The first 40 wardens, dressed in military-style uniforms with yellow shoulder flashes and cap bands, were not only empowered to issue £2 fines for those who parked on the new double yellow lines but were also supposed to “help the public find parking spaces”.
But that helpful image did not last long. The very first parking ticket was issued to a Dr Thomas Creighton, who had left his Ford Popular outside a London hotel while he was inside answering an emergency call to help a heart attack victim.
The subsequent public outcry saw the ticket quashed, but from that moment on traffic wardens never found a place in the public’s affections. Even the Beatles’ paean of praise to Lovely Rita described her as a “meter maid”.
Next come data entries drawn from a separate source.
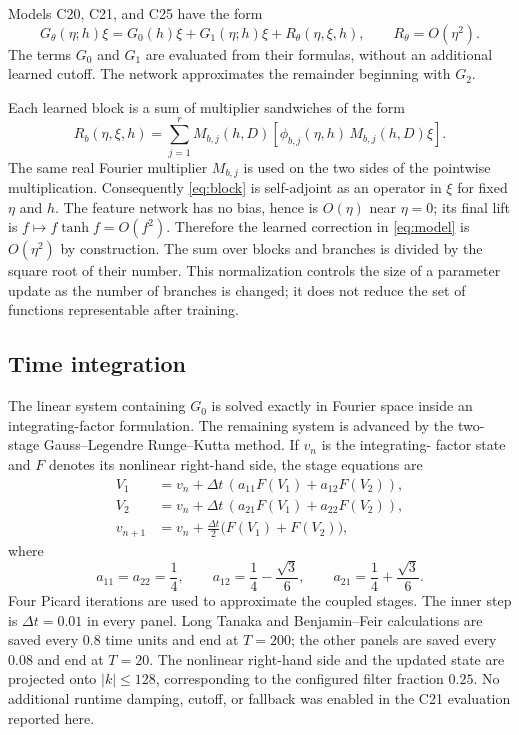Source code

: \documentclass[11pt]{article}
\newcommand{\Gmodel}{G_{\theta}}
\begin{document}
Models C20, C21, and C25 have the form
\begin{equation}
  \Gmodel(\eta;h)\xi
  =G_0(h)\xi+G_1(\eta;h)\xi+R_\theta(\eta,\xi,h),
  \qquad R_\theta=O(\eta^2).
  \label{eq:model}
\end{equation}
The terms $G_0$ and $G_1$ are evaluated from their formulas, without an
additional learned cutoff.  The network approximates the remainder beginning
with $G_2$.

Each learned block is a sum of multiplier sandwiches of the form
\begin{equation}
  R_{b}(\eta,\xi,h)
  =\sum_{j=1}^{r}M_{b,j}(h,D)
       \left[\phi_{b,j}(\eta,h)\,M_{b,j}(h,D)\xi\right].
  \label{eq:block}
\end{equation}
The same real Fourier multiplier $M_{b,j}$ is used on the two sides of the
pointwise multiplication.  Consequently \eqref{eq:block} is self-adjoint as
an operator in $\xi$ for fixed $\eta$ and $h$.  The feature network has no
bias, hence is $O(\eta)$ near $\eta=0$; its final lift is
$f\mapsto f\tanh f=O(f^2)$.  Therefore the learned correction in
\eqref{eq:model} is $O(\eta^2)$ by construction.  The sum over blocks and
branches is divided by the square root of their number.  This normalization
controls the size of a parameter update as the number of branches is changed;
it does not reduce the set of functions representable after training.

\subsection{Time integration}

The linear system containing $G_0$ is solved exactly in Fourier space inside
an integrating-factor formulation.  The remaining system is advanced by the
two-stage Gauss--Legendre Runge--Kutta method.  If $v_n$ is the integrating-
factor state and $F$ denotes its nonlinear right-hand side, the stage
equations are
\begin{align}
  V_1 &=v_n+\Delta t\,(a_{11}F(V_1)+a_{12}F(V_2)),\\
  V_2 &=v_n+\Delta t\,(a_{21}F(V_1)+a_{22}F(V_2)),\\
  v_{n+1}&=v_n+\frac{\Delta t}{2}\bigl(F(V_1)+F(V_2)\bigr),
  \label{eq:gl2}
\end{align}
where
\begin{equation}
  a_{11}=a_{22}=\frac14,
  \qquad
  a_{12}=\frac14-\frac{\sqrt3}{6},
  \qquad
  a_{21}=\frac14+\frac{\sqrt3}{6}.
\end{equation}
Four Picard iterations are used to approximate the coupled stages.  The inner
step is $\Delta t=0.01$ in every panel.  Long Tanaka and Benjamin--Feir
calculations are saved every $0.8$ time units and end at $T=200$; the other
panels are saved every $0.08$ and end at $T=20$.  The nonlinear right-hand
side and the updated state are projected onto $|k|\leq128$, corresponding to
the configured filter fraction $0.25$.  No additional runtime damping,
cutoff, or fallback was enabled in the C21 evaluation reported here.
\end{document}
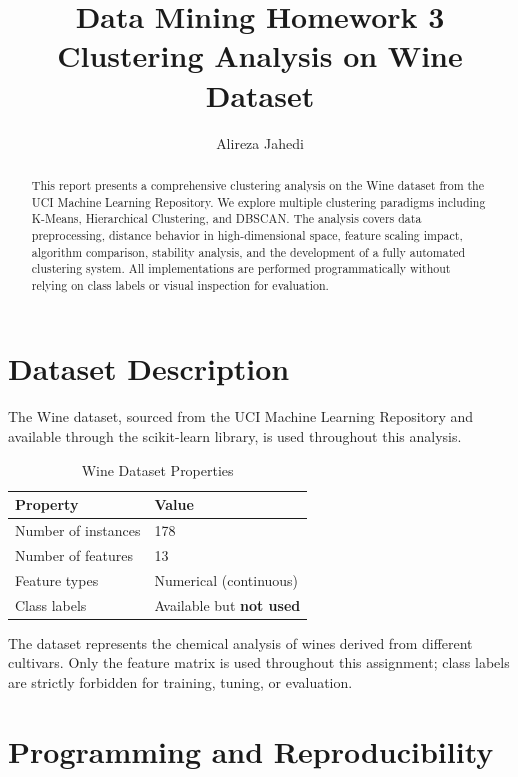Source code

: \documentclass[12pt,a4paper]{article}
\title{\textbf{Data Mining Homework 3}\\[0.5em]
\Large Clustering Analysis on Wine Dataset}
\author{Alireza Jahedi}
\begin{document}
\maketitle

\begin{abstract}
This report presents a comprehensive clustering analysis on the Wine dataset from the UCI Machine Learning Repository. We explore multiple clustering paradigms including K-Means, Hierarchical Clustering, and DBSCAN. The analysis covers data preprocessing, distance behavior in high-dimensional space, feature scaling impact, algorithm comparison, stability analysis, and the development of a fully automated clustering system. All implementations are performed programmatically without relying on class labels or visual inspection for evaluation.
\end{abstract}

\section{Dataset Description}

The Wine dataset, sourced from the UCI Machine Learning Repository and available through the scikit-learn library, is used throughout this analysis.

\begin{table}[H]
\centering
\caption{Wine Dataset Properties}
\begin{tabular}{ll}
\toprule
\textbf{Property} & \textbf{Value} \\
\midrule
Number of instances & 178 \\
Number of features & 13 \\
Feature types & Numerical (continuous) \\
Class labels & Available but \textbf{not used} \\
\bottomrule
\end{tabular}
\end{table}

The dataset represents the chemical analysis of wines derived from different cultivars. Only the feature matrix is used throughout this assignment; class labels are strictly forbidden for training, tuning, or evaluation.

\section{Programming and Reproducibility}
\end{document}
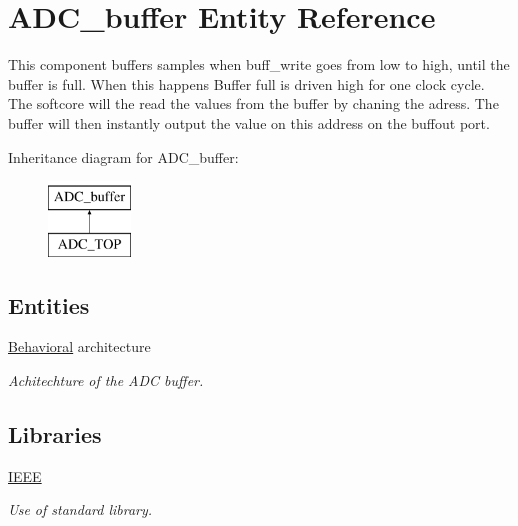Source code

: \hypertarget{classADC__buffer}{\section{A\-D\-C\-\_\-buffer Entity Reference}
\label{classADC__buffer}
}


This component buffers samples when buff\-\_\-write goes from low to high, until the buffer is full. When this happens Buffer full is driven high for one clock cycle. The softcore will the read the values from the buffer by chaning the adress. The buffer will then instantly output the value on this address on the buffout port.  


Inheritance diagram for A\-D\-C\-\_\-buffer\-:\begin{figure}[H]
\begin{center}
\leavevmode
\includegraphics[height=2.000000cm]{classADC__buffer}
\end{center}
\end{figure}
\subsection*{Entities}
\begin{DoxyCompactItemize}
\item 
\hyperlink{classADC__buffer_1_1Behavioral}{Behavioral} architecture
\begin{DoxyCompactList}\small\item\em Achitechture of the A\-D\-C buffer. \end{DoxyCompactList}\end{DoxyCompactItemize}
\subsection*{Libraries}
 \begin{DoxyCompactItemize}
\item 
\hypertarget{classADC__buffer_ae4f03c286607f3181e16b9aa12d0c6d4}{\hyperlink{classADC__buffer_ae4f03c286607f3181e16b9aa12d0c6d4}{I\-E\-E\-E} }\label{classADC__buffer_ae4f03c286607f3181e16b9aa12d0c6d4}

\begin{DoxyCompactList}\small\item\em Use of standard library. \end{DoxyCompactList}\end{DoxyCompactItemize}
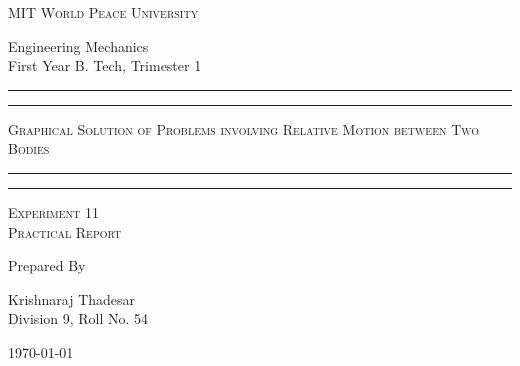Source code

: \documentclass[11pt]{article}
\begin{document}
	
	\begin{titlepage} 
		\centering 
		
		
		\huge\textsc{
			MIT World Peace University
		}\\
	
		\vspace{0.75\baselineskip} %
		
		\LARGE{
			Engineering Mechanics\\
			First Year B. Tech, Trimester 1
		}
	
		
		\vfill %
		
		
		\rule{\textwidth}{1.6pt}\vspace*{-\baselineskip}\vspace*{2pt}
		\rule{\textwidth}{0.6pt}
		\vspace{0.75\baselineskip} %
		
		
		
		\huge{\textsc{
				Graphical Solution of Problems involving Relative Motion between Two Bodies
			}} \\
		
		
		
		\vspace{0.5\baselineskip} %
		\rule{\textwidth}{0.6pt}\vspace*{-\baselineskip}\vspace*{2.8pt}
		\rule{\textwidth}{1.6pt}
		
		\vspace{1\baselineskip} %

			
		\LARGE\textsc{
			Experiment 11\\
			Practical Report
		} %
		\vfill
		
		
		Prepared By
		\vspace{0.5\baselineskip} %
		
		\Large{
			Krishnaraj Thadesar \\
			Division 9, Roll No. 54
		}
		
		
		\vspace{0.5\baselineskip} %
		\today

	\end{titlepage}
	
\end{document}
The Guardian reports that the home secretary will announce the demise of the formal role of traffic warden as part of a package that will see the powers of unpaid police volunteers extended to issuing fixed-penalty notices, and even detaining suspects for up to 30 minutes while a uniformed constable arrives.
Traffic wardens were the first police staff to be given police powers without being warranted and sworn constables.
But their death knell was sounded in the 1990s when parking enforcement was decriminalised and local authorities took over the role and replaced them with civilian parking enforcement officers. By 2007 the number of traffic wardens had fallen to just over 1,000, and only 18 currently remain in England and Wales, with most of them in Sussex.
The package to be announced by May, which will form part of the current policing and crime bill, will enable chief constables to use their police staff and unpaid volunteers in a wider range of roles so that uniformed constables can focus on their “core tasks”.
It is expected to lead to the creation of a force of up to 7,000 unpaid police community support volunteers, who will also be allowed to interview victims, take witness statements and even investigate some crimes.
Among the “core tasks” that will only be available to sworn constables will be the powers of arrest, stop and search, using counter-terrorism and surveillance powers, and using a firearm or Taser stun gun.
May said that the essential role played by police officers in carrying out their duties was valued, but they could not do them on their own.
She said: “We want to help forces to create a more flexible workforce, bring in new skills and free up officers’ time to focus on the jobs only they can carry out.
“At the same time, we want to encourage those with skills in particular demand, such as those with specialist IT or accountancy skills, to work alongside police officers to investigate cyber or financial crime, and help officers and staff fight crime more widely.
The number of uniformed police officers has fallen from a peak of 142,000 in 2010 to 126,000 in 2015, following a 18% cut in Whitehall funding for the police during the coalition government.
The shadow home secretary, Andy Burnham, said the volunteers package could lead to policing on the cheap.
“The simple truth is that communities can’t rely on a part-time police force. We have already seen thousands of police and civilian jobs lost and there are more on the way. The police service is an essential public service and cannot be provided on a voluntary basis,” he said.